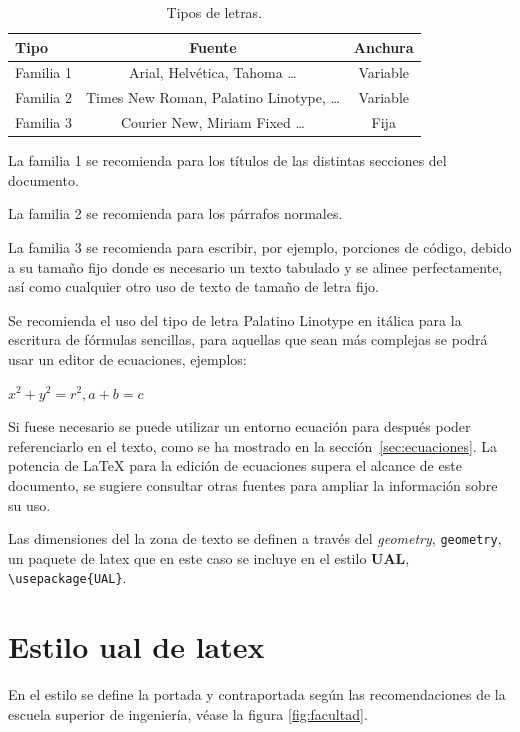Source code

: \begin{table}
	\begin{center}
	\begin{tabular}{l c c}
		\textbf{Tipo} & \textbf{Fuente} & \textbf{Anchura} \\ \hline
         Familia 1 & Arial, Helvética, Tahoma  	\ldots & Variable \\
         Familia 2 & Times New Roman, Palatino  Linotype,  	\ldots & Variable  \\
         Familia 3 & Courier  New,  Miriam Fixed \ldots & Fija \\
         \hline
	\end{tabular}
	\end{center}

	\caption{\label{tab:letras}Tipos de letras.}
\end{table}


La familia 1 se recomienda para los títulos de las distintas secciones del documento.

La familia 2 se recomienda para los párrafos normales.

La familia 3 se recomienda para escribir, por ejemplo, porciones de código, debido a su tamaño fijo donde es necesario un texto tabulado y se alinee perfectamente, así como cualquier otro uso de texto de tamaño de letra fijo.

Se recomienda el uso del tipo de letra Palatino Linotype en itálica para la escritura de fórmulas sencillas, para aquellas que sean más complejas se podrá usar un editor de ecuaciones, ejemplos:

$ x^2+y^2=r^2,    a+b=c$

Si fuese necesario se puede utilizar un entorno ecuación para después poder referenciarlo en el texto, como se ha mostrado en la sección~\ref{sec:ecuaciones}. La potencia de \LaTeX{} para la edición de ecuaciones supera el alcance de este documento, se sugiere consultar otras fuentes para ampliar la información sobre su uso.

Las dimensiones del la zona de texto se definen a través del \emph{geometry}, \lstinline[language=enparrafo]!geometry!, un paquete de latex que en este caso se incluye en el estilo \textbf{UAL}, \lstinline[language=enparrafo]!\usepackage{UAL}!.

\section {Estilo ual de latex}

En el estilo se define la portada y contraportada según las recomendaciones de la escuela superior de ingeniería, véase la figura \ref{fig:facultad}.

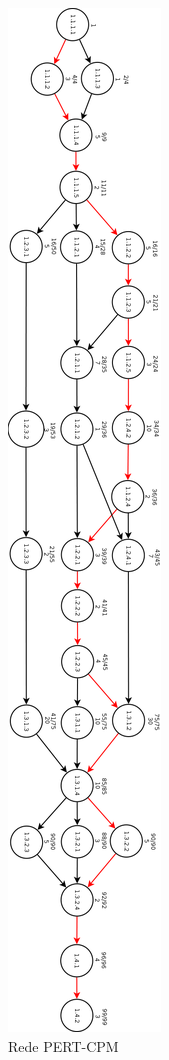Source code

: \documentclass[a4paper,11pt]{article}
\begin{document}
    	\begin{figure}[!H]
    		\centering
        	\includegraphics[width=\textwidth,height=\dimexpr\textheight-3\baselineskip\relax,keepaspectratio]{engsoft_pert2.png}
        	\caption{Rede PERT-CPM}
     		\label{PERT}
    	\end{figure}
\end{document}
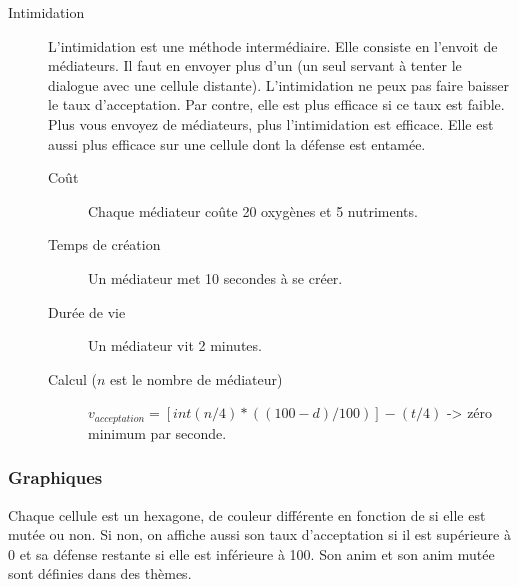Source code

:\documentclass{article}
\begin{document}
\begin{description}
	\item[Intimidation]\label{intimi}
		L'intimidation est une méthode intermédiaire. Elle consiste en l'envoit de médiateurs. Il faut en envoyer plus d'un (un seul servant à tenter le dialogue avec une cellule distante). L'intimidation ne peux pas faire baisser le taux d'acceptation. Par contre, elle est plus efficace si ce taux est faible. Plus vous envoyez de médiateurs, plus l'intimidation est efficace. Elle est aussi plus efficace sur une cellule dont la défense est entamée.
		\begin{description}
			\item[Coût] Chaque médiateur coûte 20 oxygènes et 5 nutriments.
			\item[Temps de création] Un médiateur met 10 secondes à se créer.
			\item[Durée de vie] Un médiateur vit 2 minutes.
			\item[Calcul ($n$ est le nombre de médiateur)] $v_{acceptation} = [int(n/4) * ((100-d) / 100)] - (t/4)$ -> zéro minimum par seconde.
		\end{description}
\end{description}

\subsubsection{Graphiques}
Chaque cellule est un hexagone, de couleur différente en fonction de si elle est mutée ou non. Si non, on affiche aussi son taux d'acceptation si il est supérieure à 0 et sa défense restante si elle est inférieure à 100. Son anim et son anim mutée sont définies dans des thèmes.
\end{document}
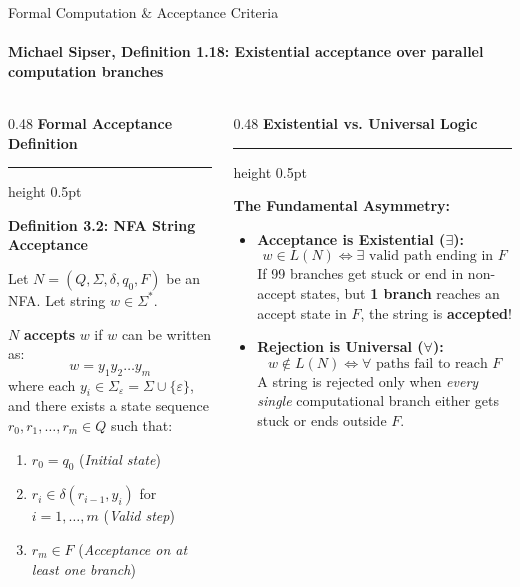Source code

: \documentclass[aspectratio=169, 10pt]{beamer}
\newcommand{\colheader}[1]{%
  {\noindent\footnotesize\bfseries\color{gimpanavy}#1}%
  \vspace{0.02cm}%
  {\color{gimpanavy!30}\hrule height 0.5pt}%
  \vspace{0.05cm}%
}
\newcommand{\cardtitle}[1]{{\noindent\footnotesize\bfseries\color{gimpanavy}#1}\par\vspace{0.03cm}}
\newcommand{\greentitle}[1]{{\noindent\footnotesize\bfseries\color{accentGreen}#1}\par\vspace{0.03cm}}
\begin{document}
\begin{frame}{Formal Computation \& Acceptance Criteria}
  \framesubtitle{Michael Sipser, Definition 1.18: Existential acceptance over parallel computation branches}
  
  \begin{columns}[T]
    \begin{column}{0.48\textwidth}
      \colheader{Formal Acceptance Definition}
      \begin{tcolorbox}[conceptcard]
        \cardtitle{Definition 3.2: NFA String Acceptance}
        {\scriptsize
        Let $N = (Q, \Sigma, \delta, q_0, F)$ be an NFA. Let string $w \in \Sigma^*$.
        \vspace{0.04cm}
        
        $N$ \textbf{accepts} $w$ if $w$ can be written as:
        \[ w = y_1 y_2 \dots y_m \]
        where each $y_i \in \Sigma_\varepsilon = \Sigma \cup \{\varepsilon\}$, and there exists a state sequence $r_0, r_1, \dots, r_m \in Q$ such that:
        \begin{enumerate}\setlength{\itemsep}{1.5pt}\scriptsize
          \item $r_0 = q_0$ \quad (\textit{Initial state})
          \item $r_{i} \in \delta(r_{i-1}, y_i)$ for $i = 1, \dots, m$ \quad (\textit{Valid step})
          \item $r_m \in F$ \quad (\textit{Acceptance on at least one branch})
        \end{enumerate}
        }
      \end{tcolorbox}
    \end{column}
    
    \begin{column}{0.48\textwidth}
      \colheader{Existential vs. Universal Logic}
      \begin{tcolorbox}[examplecard]
        \greentitle{The Fundamental Asymmetry:}
        \begin{itemize}\setlength{\itemsep}{2pt}\scriptsize
          \item \textbf{Acceptance is Existential ($\exists$):}
          \[ w \in L(N) \iff \mathbf{\exists} \text{ valid path ending in } F \]
          If 99 branches get stuck or end in non-accept states, but \textbf{1 branch} reaches an accept state in $F$, the string is \textbf{accepted}!
          \item \textbf{Rejection is Universal ($\forall$):}
          \[ w \notin L(N) \iff \mathbf{\forall} \text{ paths fail to reach } F \]
          A string is rejected only when \textit{every single} computational branch either gets stuck or ends outside $F$.
        \end{itemize}
      \end{tcolorbox}
    \end{column}
  \end{columns}
  

\end{frame}
\end{document}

● ● ● ● ●

EXERCISE DESCRIPTION ▸
A faithful copy is needed: reproduce all of the data above, leaving the pictures out.

ANSWER SECTION ▸
Source code

: \begin{table}
	\begin{center}
	\begin{tabular}{l c c}
		\textbf{Tipo} & \textbf{Fuente} & \textbf{Anchura} \\ \hline
         Familia 1 & Arial, Helvética, Tahoma  	\ldots & Variable \\
         Familia 2 & Times New Roman, Palatino  Linotype,  	\ldots & Variable  \\
         Familia 3 & Courier  New,  Miriam Fixed \ldots & Fija \\
         \hline
	\end{tabular}
	\end{center}

	\caption{\label{tab:letras}Tipos de letras.}
\end{table}


La familia 1 se recomienda para los títulos de las distintas secciones del documento.

La familia 2 se recomienda para los párrafos normales.

La familia 3 se recomienda para escribir, por ejemplo, porciones de código, debido a su tamaño fijo donde es necesario un texto tabulado y se alinee perfectamente, así como cualquier otro uso de texto de tamaño de letra fijo.

Se recomienda el uso del tipo de letra Palatino Linotype en itálica para la escritura de fórmulas sencillas, para aquellas que sean más complejas se podrá usar un editor de ecuaciones, ejemplos:

$ x^2+y^2=r^2,    a+b=c$

Si fuese necesario se puede utilizar un entorno ecuación para después poder referenciarlo en el texto, como se ha mostrado en la sección~\ref{sec:ecuaciones}. La potencia de \LaTeX{} para la edición de ecuaciones supera el alcance de este documento, se sugiere consultar otras fuentes para ampliar la información sobre su uso.

Las dimensiones del la zona de texto se definen a través del \emph{geometry}, \lstinline[language=enparrafo]!geometry!, un paquete de latex que en este caso se incluye en el estilo \textbf{UAL}, \lstinline[language=enparrafo]!\usepackage{UAL}!.

\section {Estilo ual de latex}

En el estilo se define la portada y contraportada según las recomendaciones de la escuela superior de ingeniería, véase la figura \ref{fig:facultad}.

Source code

: \documentclass[a4paper,11pt]{article}
\begin{document}
    	\begin{figure}[!H]
    		\centering
        	\includegraphics[width=\textwidth,height=\dimexpr\textheight-3\baselineskip\relax,keepaspectratio]{engsoft_pert2.png}
        	\caption{Rede PERT-CPM}
     		\label{PERT}
    	\end{figure}
\end{document}
Source code

:\documentclass{article}
\begin{document}
\begin{description}
	\item[Intimidation]\label{intimi}
		L'intimidation est une méthode intermédiaire. Elle consiste en l'envoit de médiateurs. Il faut en envoyer plus d'un (un seul servant à tenter le dialogue avec une cellule distante). L'intimidation ne peux pas faire baisser le taux d'acceptation. Par contre, elle est plus efficace si ce taux est faible. Plus vous envoyez de médiateurs, plus l'intimidation est efficace. Elle est aussi plus efficace sur une cellule dont la défense est entamée.
		\begin{description}
			\item[Coût] Chaque médiateur coûte 20 oxygènes et 5 nutriments.
			\item[Temps de création] Un médiateur met 10 secondes à se créer.
			\item[Durée de vie] Un médiateur vit 2 minutes.
			\item[Calcul ($n$ est le nombre de médiateur)] $v_{acceptation} = [int(n/4) * ((100-d) / 100)] - (t/4)$ -> zéro minimum par seconde.
		\end{description}
\end{description}

\subsubsection{Graphiques}
Chaque cellule est un hexagone, de couleur différente en fonction de si elle est mutée ou non. Si non, on affiche aussi son taux d'acceptation si il est supérieure à 0 et sa défense restante si elle est inférieure à 100. Son anim et son anim mutée sont définies dans des thèmes.
\end{document}
Source code

: \documentclass[aspectratio=169, 10pt]{beamer}
\newcommand{\colheader}[1]{%
  {\noindent\footnotesize\bfseries\color{gimpanavy}#1}%
  \vspace{0.02cm}%
  {\color{gimpanavy!30}\hrule height 0.5pt}%
  \vspace{0.05cm}%
}
\newcommand{\cardtitle}[1]{{\noindent\footnotesize\bfseries\color{gimpanavy}#1}\par\vspace{0.03cm}}
\newcommand{\greentitle}[1]{{\noindent\footnotesize\bfseries\color{accentGreen}#1}\par\vspace{0.03cm}}
\begin{document}
\begin{frame}{Formal Computation \& Acceptance Criteria}
  \framesubtitle{Michael Sipser, Definition 1.18: Existential acceptance over parallel computation branches}
  
  \begin{columns}[T]
    \begin{column}{0.48\textwidth}
      \colheader{Formal Acceptance Definition}
      \begin{tcolorbox}[conceptcard]
        \cardtitle{Definition 3.2: NFA String Acceptance}
        {\scriptsize
        Let $N = (Q, \Sigma, \delta, q_0, F)$ be an NFA. Let string $w \in \Sigma^*$.
        \vspace{0.04cm}
        
        $N$ \textbf{accepts} $w$ if $w$ can be written as:
        \[ w = y_1 y_2 \dots y_m \]
        where each $y_i \in \Sigma_\varepsilon = \Sigma \cup \{\varepsilon\}$, and there exists a state sequence $r_0, r_1, \dots, r_m \in Q$ such that:
        \begin{enumerate}\setlength{\itemsep}{1.5pt}\scriptsize
          \item $r_0 = q_0$ \quad (\textit{Initial state})
          \item $r_{i} \in \delta(r_{i-1}, y_i)$ for $i = 1, \dots, m$ \quad (\textit{Valid step})
          \item $r_m \in F$ \quad (\textit{Acceptance on at least one branch})
        \end{enumerate}
        }
      \end{tcolorbox}
    \end{column}
    
    \begin{column}{0.48\textwidth}
      \colheader{Existential vs. Universal Logic}
      \begin{tcolorbox}[examplecard]
        \greentitle{The Fundamental Asymmetry:}
        \begin{itemize}\setlength{\itemsep}{2pt}\scriptsize
          \item \textbf{Acceptance is Existential ($\exists$):}
          \[ w \in L(N) \iff \mathbf{\exists} \text{ valid path ending in } F \]
          If 99 branches get stuck or end in non-accept states, but \textbf{1 branch} reaches an accept state in $F$, the string is \textbf{accepted}!
          \item \textbf{Rejection is Universal ($\forall$):}
          \[ w \notin L(N) \iff \mathbf{\forall} \text{ paths fail to reach } F \]
          A string is rejected only when \textit{every single} computational branch either gets stuck or ends outside $F$.
        \end{itemize}
      \end{tcolorbox}
    \end{column}
  \end{columns}
  

\end{frame}
\end{document}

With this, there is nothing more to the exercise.